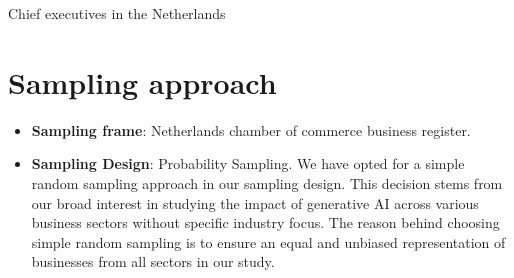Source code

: \documentclass[UTF8,a4paper,AutoFakeBold,AutoFakeSlant]{article}
\begin{document}
Chief executives in the Netherlands


\section{Sampling approach}

\begin{itemize}
    \item \textbf{Sampling frame}: Netherlands chamber of commerce business register.
    \item \textbf{Sampling Design}: Probability Sampling. We have opted for a simple random sampling approach in our sampling design. This decision stems from our broad interest in studying the impact of generative AI across various business sectors without specific industry focus. The reason behind choosing simple random sampling is to ensure an equal and unbiased representation of businesses from all sectors in our study.
\end{itemize}





% 
% 
% 
\end{document}

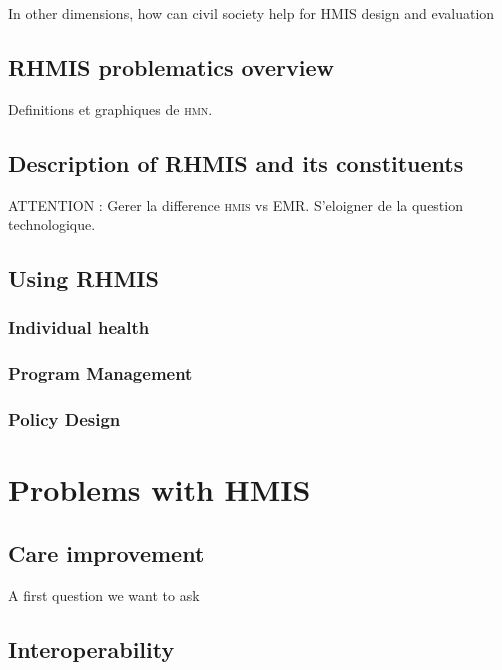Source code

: \documentclass[a4paper,11pt,final,twoside]{article}
\begin{document}
In other dimensions, how can civil society help for HMIS design and evaluation


	\subsection{RHMIS problematics overview}

Definitions et graphiques de \textsc{hmn}.

	\subsection{Description of RHMIS and its constituents}

ATTENTION : Gerer la difference \textsc{hmis} vs EMR. S'eloigner de la question technologique. 

	\subsection{Using RHMIS}

		\subsubsection{Individual health}

		\subsubsection{Program Management}
		
		\subsubsection{Policy Design}

\section{Problems with HMIS}

	\subsection{Care improvement}

A first question we want to ask 

	\subsection{Interoperability}
\end{document}
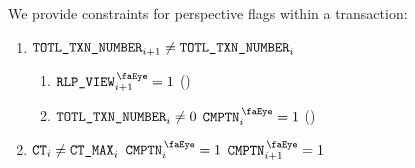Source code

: We provide constraints for perspective flags within a transaction:
\begin{enumerate}
	\item \If $\texttt{TOTL}\texttt{\_}\texttt{TXN\_NUMBER} _{i + 1} \neq \texttt{TOTL}\texttt{\_}\texttt{TXN\_NUMBER} _{i}$ \Then
		\begin{enumerate}
		        \item $\isUserTxnRlpView _{i + 1} = 1$ (\sanityCheck)
		        \item \If $\texttt{TOTL}\texttt{\_}\texttt{TXN\_NUMBER} _{i} \neq 0$ \Then $\isUserTxnComputation _{i} = 1$ (\sanityCheck)
		\end{enumerate}
	\item \If $\texttt{CT} _{i} \neq \texttt{CT\_MAX} _{i}$ \et $\isUserTxnComputation _{i} = 1$ \Then  $\isUserTxnComputation _{i + 1} = 1$
\end{enumerate}
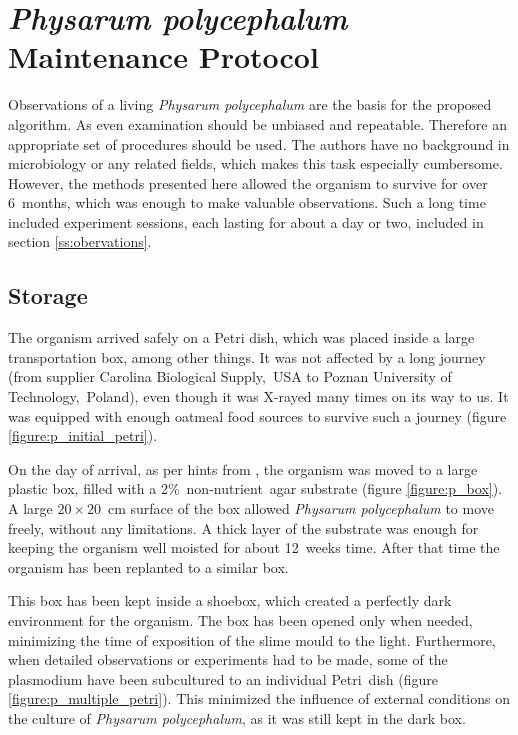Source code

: \documentclass[english,a4paper,twoside]{ppfcmthesis}
\begin{document}
\chapter{\textit{Physarum polycephalum} Maintenance Protocol}
\label{chapter:protocol}
Observations of a living \textit{Physarum polycephalum} are the basis for the proposed algorithm. As even examination should be unbiased and repeatable. Therefore an appropriate set of procedures should be used. The authors have no background in microbiology or any related fields, which makes this task especially cumbersome. However, the methods presented here allowed the organism to survive for over 6~months, which was enough to make valuable observations. Such a long time included experiment sessions, each lasting for about a day or two, included in section \ref{ss:obervations}.


\section*{Storage}

The organism arrived safely on a Petri dish, which was placed inside a large transportation box, among other things. It was not affected by a long journey (from supplier Carolina Biological Supply,~USA to Poznan University of Technology,~Poland), even though it was X-rayed many times on its way to us. It was equipped with enough oatmeal food sources to survive such a journey (figure \ref{figure:p_initial_petri}).

On the day of arrival, as per hints from \cite{adamatzky2010physarum}, the organism was moved to a large plastic box, filled with a 2\%~non-nutrient~agar substrate (figure \ref{figure:p_box}). A large $20\times20$~cm surface of the box allowed \textit{Physarum polycephalum} to move freely, without any limitations. A thick layer of the substrate was enough for keeping the organism well moisted for about 12~weeks time. After that time the organism has been replanted to a similar box.

This box has been kept inside a shoebox, which created a perfectly dark environment for the organism. The box has been opened only when needed, minimizing the time of exposition of the slime mould to the light. Furthermore, when detailed observations or experiments had to be made, some of the plasmodium have been subcultured to an individual Petri~dish (figure \ref{figure:p_multiple_petri}). This minimized the influence of external conditions on the culture of \textit{Physarum polycephalum}, as it was still kept in the dark box.
\end{document}
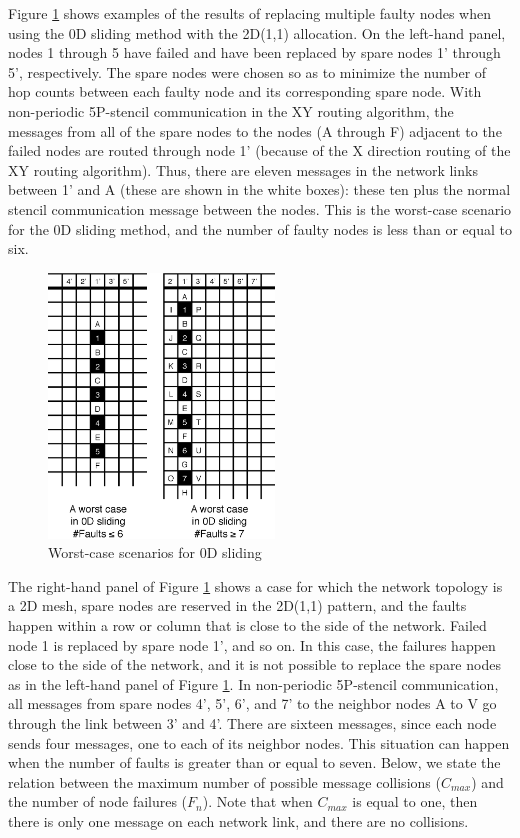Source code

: \documentclass[Afour,times,sagev]{sagej}
\begin{document}
Figure \ref{fig:0d-worst-cases} shows examples of the results of
replacing multiple faulty nodes when using the 0D sliding method with
the 2D(1,1) allocation. On the left-hand panel, nodes 1 through 5 have
failed and have been replaced by spare nodes 1' through 5',
respectively. The spare nodes were chosen so as to minimize the number
of hop counts between each faulty node and its corresponding spare
node. With non-periodic 5P-stencil communication in the XY routing
algorithm, the messages from all of the spare nodes to the nodes (A
through F) adjacent to the failed nodes are routed through node 1'
(because of the X direction routing of the XY routing
algorithm). Thus, there are eleven messages in the network links
between 1' and A  (these are shown in the white boxes): these ten plus
the normal stencil communication message between the nodes. This is
the worst-case scenario for the 0D sliding method, and the number of
faulty nodes is less than or equal to six.

\begin{figure}[ht]
\centering
\includegraphics[width=60mm]{Figs/0D-WorstCases.eps}
  \caption{Worst-case scenarios for 0D sliding}
  \label{fig:0d-worst-cases}
\end{figure}

The right-hand panel of Figure \ref{fig:0d-worst-cases} shows a case
for which the network topology is a 2D mesh, spare nodes are reserved
in the 2D(1,1) pattern, and the faults happen within a row or column
that is close to the side of the network. Failed node 1 is replaced by
spare node 1', and so on. In this case, the failures happen close to
the side of the network, and it is not possible to replace the spare
nodes as in the left-hand panel of Figure \ref{fig:0d-worst-cases}. In
non-periodic 5P-stencil communication, all messages from spare nodes
4', 5', 6', and 7' to the neighbor nodes A to V go through the link
between 3' and 4'. There are sixteen messages, since each node sends
four messages, one to each of its neighbor nodes. This situation can
happen when the number of faults is greater than or equal to
seven. Below, we state the relation between the maximum number of
possible message collisions ($C_{max}$) and the number of node
failures ($F_n$). Note that when $C_{max}$ is equal to one, then there
is only one message on each network link, and there are no collisions.
\end{document}
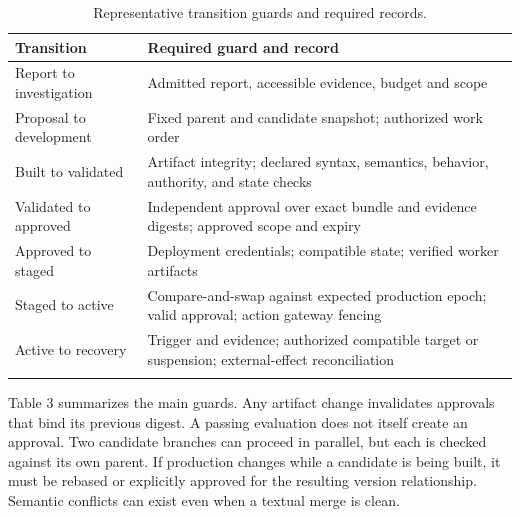 \documentclass[preprint,12pt,authoryear]{elsarticle}
\begin{document}
\begin{table}[!htbp]\centering\footnotesize
\caption{Representative transition guards and required
records.}
\medskip
\begin{tabular}{@{}
  >{\raggedright\arraybackslash}p{}
  >{\raggedright\arraybackslash}p{}@{}}
\toprule\noalign{}
\begin{minipage}[b]{\linewidth}\raggedright
Transition
\end{minipage} & \begin{minipage}[b]{\linewidth}\raggedright
Required guard and record
\end{minipage} \\
\midrule\noalign{}

Report to investigation & Admitted report, accessible evidence, budget
and scope \\
\addlinespace[4pt]
Proposal to development & Fixed parent and candidate snapshot;
authorized work order \\
\addlinespace[4pt]
Built to validated & Artifact integrity; declared syntax, semantics,
behavior, authority, and state checks \\
\addlinespace[4pt]
Validated to approved & Independent approval over exact bundle and
evidence digests; approved scope and expiry \\
\addlinespace[4pt]
Approved to staged & Deployment credentials; compatible state; verified
worker artifacts \\
\addlinespace[4pt]
Staged to active & Compare-and-swap against expected production epoch;
valid approval; action gateway fencing \\
\addlinespace[4pt]
Active to recovery & Trigger and evidence; authorized compatible target
or suspension; external-effect reconciliation \\
\addlinespace[4pt]
\bottomrule
\end{tabular}
\end{table}


Table 3 summarizes the main guards. Any artifact change invalidates
approvals that bind its previous digest. A passing evaluation does not
itself create an approval. Two candidate branches can proceed in
parallel, but each is checked against its own parent. If production
changes while a candidate is being built, it must be rebased or
explicitly approved for the resulting version relationship. Semantic
conflicts can exist even when a textual merge is clean.
\end{document}
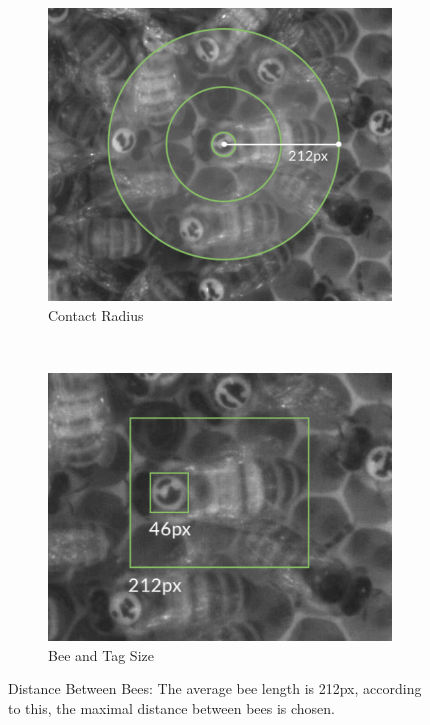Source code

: \begin{figure}
    \centering
    \begin{subfigure}[b]{0.45\textwidth}
		\centering
		\includegraphics[width=\textwidth]{Figures/radius}
		\caption[Contact Radius]{Contact Radius}
		\label{fig:radius}
    \end{subfigure}
    ~ %
    \begin{subfigure}[b]{0.45\textwidth}
	    \includegraphics[width=\textwidth]{Figures/sizeTagBee}
        \caption[Bee and Tag Size]{Bee and Tag Size}
        \label{fig:size}
    \end{subfigure}
    \caption{Distance Between Bees: The average bee length is 212px, according to this, the maximal distance between bees is chosen.}
    \label{fig:contactRadius}
\end{figure}

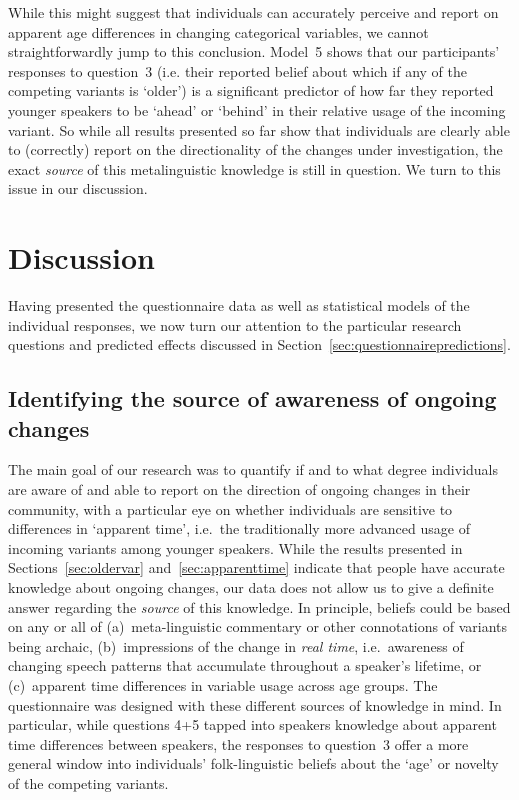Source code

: While this might suggest that individuals can accurately perceive and report on apparent age differences in changing categorical variables, we cannot straightforwardly jump to this conclusion. Model~5 shows that our participants' responses to question~3 (i.e. their reported belief about which if any of the competing variants is `older') %
is a significant predictor of how far they reported younger speakers to be `ahead' or `behind' in their relative usage of the incoming variant.
So while all results presented so far show that individuals are clearly able to (correctly) report on the directionality of the changes under investigation, the exact \emph{source} of this metalinguistic knowledge is still in question. We turn to this issue in our discussion.

\section{Discussion}

Having presented the questionnaire data as well as statistical models of the individual responses, we now turn our attention to the particular research questions and predicted effects discussed in Section~\ref{sec:questionnairepredictions}.

\subsection{Identifying the source of awareness of ongoing changes}
\label{sec:questionorder}

The main goal of our research was to quantify if and to what degree individuals are aware of and able to report on the direction of ongoing changes in their community, with a particular eye on whether individuals are sensitive to differences in `apparent time', i.e.~the traditionally more advanced usage of incoming variants among younger speakers.
While the results presented in Sections~\ref{sec:oldervar} and~\ref{sec:apparenttime} indicate that people have accurate knowledge about ongoing changes, our data does not allow us to give a definite answer regarding the \emph{source} of this knowledge.
In principle, beliefs could be based on any or all of (a)~meta-linguistic commentary or other connotations of variants being archaic, (b)~impressions of the change in \emph{real time}, i.e.~awareness of changing speech patterns that accumulate throughout a speaker's lifetime, or (c)~apparent time differences in variable usage across age groups.
The questionnaire was designed with these different sources of knowledge in mind. In particular, while questions 4+5 tapped into speakers knowledge about apparent time differences between speakers, the responses to question~3 offer a more general window into individuals' folk-linguistic beliefs about the `age' or novelty of the competing variants.


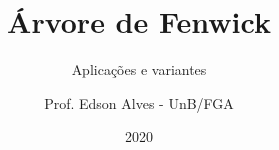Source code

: \title{Árvore de Fenwick}
\subtitle{Aplicações e variantes}
\author{Prof. Edson Alves - UnB/FGA}
\date{2020}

========================================

* ASSIGNMENT:
For each line in the data that holds the word "younger", copy the line.

* ANSWER BOX:
is a significant predictor of how far they reported younger speakers to be `ahead' or `behind' in their relative usage of the incoming variant.
The main goal of our research was to quantify if and to what degree individuals are aware of and able to report on the direction of ongoing changes in their community, with a particular eye on whether individuals are sensitive to differences in `apparent time', i.e.~the traditionally more advanced usage of incoming variants among younger speakers.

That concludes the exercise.